The Goodells established themselves as a prominent Colorado family. In Leadville, she and her four sisters attracted the attention of many eligible suitors. They were described to have been "the belles of Denver and Leadville".In their adulthood, she and her sisters, who were often collectively referred to as the "famous Goodell sisters", were notable figures in Colorado's social scene. They are considered to have been civic leaders in their own rights and each married a man of prominent stature. The sisters also received a reputation of beauty and fashionable dress.

She married Allmond A. Blow, who was considered among the most renown American experts in mining. Her husband was wealthy. Through this marriage, she became the daughter-in-law of George W. Blow Jr. (1813–1894), who had served in political office in the Republic of Texas and also had served as a delegate at the Virginia Secession Convention of 1861 and as judge in Norfolk, Virginia.

In October 1891 in Leadville, Blow gave birth to son Allmand Matteson Blow. In September 1897 in Leadville, Blow gave birth to son George Allmand Blow (1897–1947). The Blows would move to South Africa where Allmond A. Blow was manager of a gold mine. Almond A. Blow became the manager of one of the wealthiest mining syndicates in South Africa.

Blow lived a cosmopolitan life and traveled across different areas of the world. Beauty and wealth afforded Blow the ability to establish herself as a leading society figure in several different cities. While living in London, she established herself in the company of the higher social-circle of English society.
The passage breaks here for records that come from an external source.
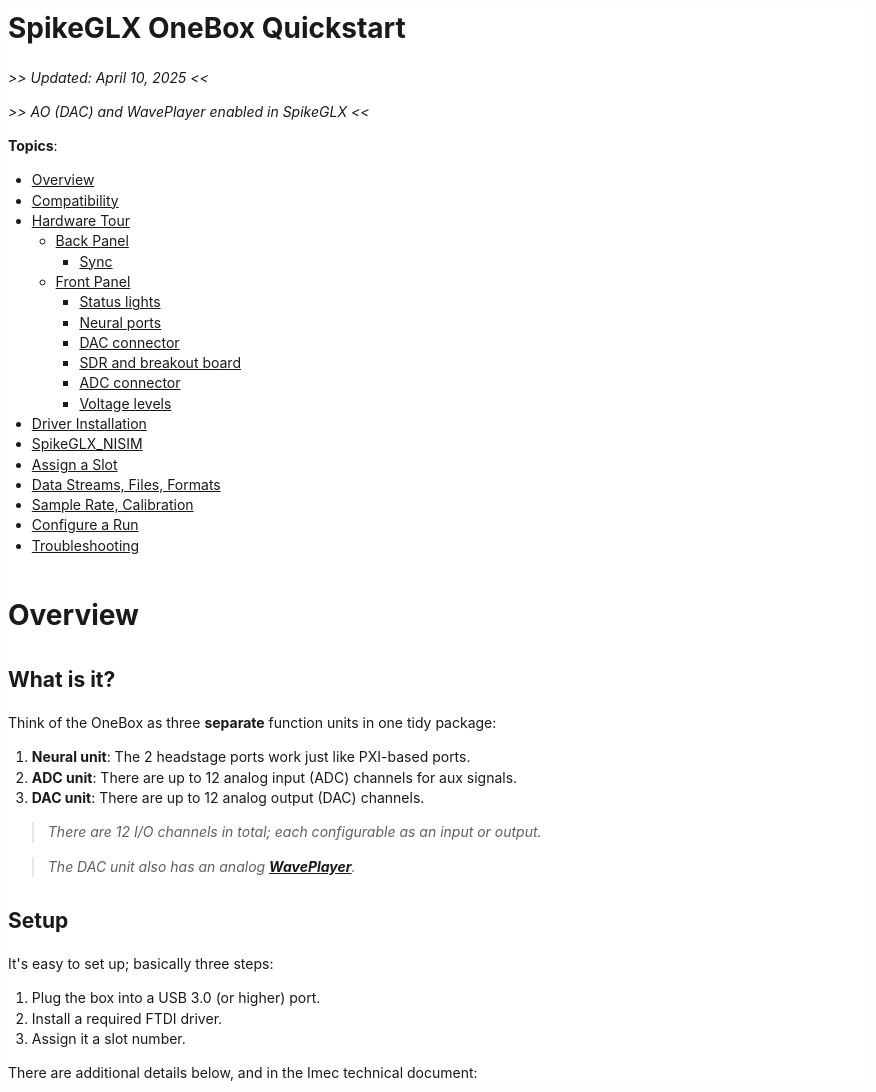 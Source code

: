 # SpikeGLX OneBox Quickstart

*>> Updated: April 10, 2025 <<*

*>> AO (DAC) and WavePlayer enabled in SpikeGLX <<*

**Topics**:

* [Overview](#overview)
* [Compatibility](#compatibility)
* [Hardware Tour](#hardware-tour)
    + [Back Panel](#back-panel)
        + [Sync](#sync)
    + [Front Panel](#front-panel)
        + [Status lights](#status-lights)
        + [Neural ports](#neural-ports)
        + [DAC connector](#dac-connector)
        + [SDR and breakout board](#sdr-and-breakout-board)
        + [ADC connector](#adc-connector)
        + [Voltage levels](#voltage-levels)
* [Driver Installation](#driver-installation)
* [SpikeGLX_NISIM](#spikeglx_nisim)
* [Assign a Slot](#assign-a-slot)
* [Data Streams, Files, Formats](#data-streams-files-formats)
* [Sample Rate, Calibration](#sample-rate-calibration)
* [Configure a Run](#configure-a-run)
* [Troubleshooting](#troubleshooting)

# Overview

## What is it?

Think of the OneBox as three **separate** function units in one tidy package:

1. **Neural unit**: The 2 headstage ports work just like PXI-based ports.
2. **ADC unit**: There are up to 12 analog input (ADC) channels for aux signals.
3. **DAC unit**: There are up to 12 analog output (DAC) channels.

>*There are 12 I/O channels in total; each configurable as an input or output.*

>*The DAC unit also has an analog [**WavePlayer**](WavePlan_Help.html).*

## Setup

It's easy to set up; basically three steps:

1. Plug the box into a USB 3.0 (or higher) port.
2. Install a required FTDI driver.
3. Assign it a slot number.

There are additional details below, and in the Imec technical document:
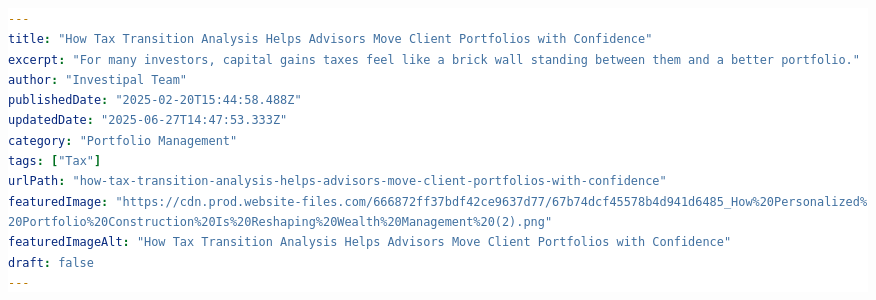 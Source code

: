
 ```yaml
---
title: "How Tax Transition Analysis Helps Advisors Move Client Portfolios with Confidence"
excerpt: "For many investors, capital gains taxes feel like a brick wall standing between them and a better portfolio."
author: "Investipal Team"
publishedDate: "2025-02-20T15:44:58.488Z"
updatedDate: "2025-06-27T14:47:53.333Z"
category: "Portfolio Management"
tags: ["Tax"]
urlPath: "how-tax-transition-analysis-helps-advisors-move-client-portfolios-with-confidence"
featuredImage: "https://cdn.prod.website-files.com/666872ff37bdf42ce9637d77/67b74dcf45578b4d941d6485_How%20Personalized%20Portfolio%20Construction%20Is%20Reshaping%20Wealth%20Management%20(2).png"
featuredImageAlt: "How Tax Transition Analysis Helps Advisors Move Client Portfolios with Confidence"
draft: false
---
```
In 1899, Blow, while living in London, was a leading force in the Ladies Hospital Ship Fund for South Africa, a successful effort that converted the Maine into a hospital ship for the Second Boer War. Also leading this effort was fellow American-born London socialites Lady Randolph Churchill and Fanny Ronalds. The idea behind the effort had been Blow's. They worked with other American-born London socialites to organize the effort. The fund persuaded Atlantic Transport Line leader Bernard N. Baker to gift the committee a cattle freight ship, the Maine. They then proceeded to solicit financial contributions from other American-born women that were residing in London. Among those that contributed were Margaret White (wife of Henry White, Nannie Field (wife of Marshall Field), Caroline Winans (wife of Walter W. Winans). While they were also gifted provisions by British firms, they refused to accept financial contributions from the British, only accepting financial contributions from Americans. When the ship was ready, they staffed it with American medical workers and turned possession of the ship over to the government of the United Kingdom. Blow, Churchill, and Ronalds were honored for their work by being granted an audience with Queen Victoria at Windsor Castle. In an uncommon sign of respect, Victoria stood while receiving them. In further recognition of her work, in 1901 Edward VII of the United Kingdom granted Blow the decoration of "lady of the Order of the Hospital of St. John of Jerusalem".

In his adulthood, Blow's son Allmand Matteson Blow married Dorothy Deneen, the daughter of Illinois governor Charles S. Deneen.

Blow died while in New York City on January 27, 1935. She had been predeceased by her husband.